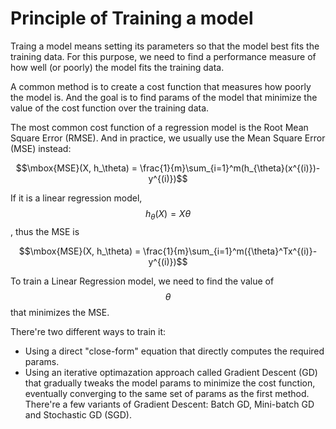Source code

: <script id="MathJax-script" async src="https://cdn.jsdelivr.net/npm/mathjax@3/es5/tex-mml-chtml.js"></script>

# Principle of Training a model

Traing a model means setting its parameters
so that the model best fits the training data.
For this purpose, we need to find a performance
measure of how well (or poorly) the model fits
the training data.

A common method is to create a cost function
that measures how poorly the model is. And the
goal is to find params of the model that minimize
the value of the cost function over the training data.

The most common cost function of a regression
model is the Root Mean Square Error (RMSE). And
in practice, we usually use the Mean Square Error (MSE)
instead:

$$\mbox{MSE}(X, h_\theta) = \frac{1}{m}\sum_{i=1}^m(h_{\theta}(x^{(i)})-y^{(i)})$$

If it is a linear regression model,
$$h_{\theta}(X) = X\theta$$, thus the MSE is

$$\mbox{MSE}(X, h_\theta) = \frac{1}{m}\sum_{i=1}^m({\theta}^Tx^{(i)}-y^{(i)})$$

To train a Linear Regression model, we need to
find the value of $$\theta$$ that minimizes the MSE.

There're two different ways to train it:

* Using a direct "close-form" equation that directly
  computes the required params.
* Using an iterative optimazation approach called
  Gradient Descent (GD) that gradually tweaks the model params
  to minimize the cost function, eventually converging
  to the same set of params as the first method.
  There're a few variants of Gradient Descent: Batch GD,
  Mini-batch GD and Stochastic GD (SGD).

• **The problem**:
Reproduce the listing above exactly, excluding all pictures.

• **Output for this task**:
Source code

: <script id="MathJax-script" async src="https://cdn.jsdelivr.net/npm/mathjax@3/es5/tex-mml-chtml.js"></script>

# Principle of Training a model

Traing a model means setting its parameters
so that the model best fits the training data.
For this purpose, we need to find a performance
measure of how well (or poorly) the model fits
the training data.

A common method is to create a cost function
that measures how poorly the model is. And the
goal is to find params of the model that minimize
the value of the cost function over the training data.

The most common cost function of a regression
model is the Root Mean Square Error (RMSE). And
in practice, we usually use the Mean Square Error (MSE)
instead:

$$\mbox{MSE}(X, h_\theta) = \frac{1}{m}\sum_{i=1}^m(h_{\theta}(x^{(i)})-y^{(i)})$$

If it is a linear regression model,
$$h_{\theta}(X) = X\theta$$, thus the MSE is

$$\mbox{MSE}(X, h_\theta) = \frac{1}{m}\sum_{i=1}^m({\theta}^Tx^{(i)}-y^{(i)})$$

To train a Linear Regression model, we need to
find the value of $$\theta$$ that minimizes the MSE.

There're two different ways to train it:

* Using a direct "close-form" equation that directly
  computes the required params.
* Using an iterative optimazation approach called
  Gradient Descent (GD) that gradually tweaks the model params
  to minimize the cost function, eventually converging
  to the same set of params as the first method.
  There're a few variants of Gradient Descent: Batch GD,
  Mini-batch GD and Stochastic GD (SGD).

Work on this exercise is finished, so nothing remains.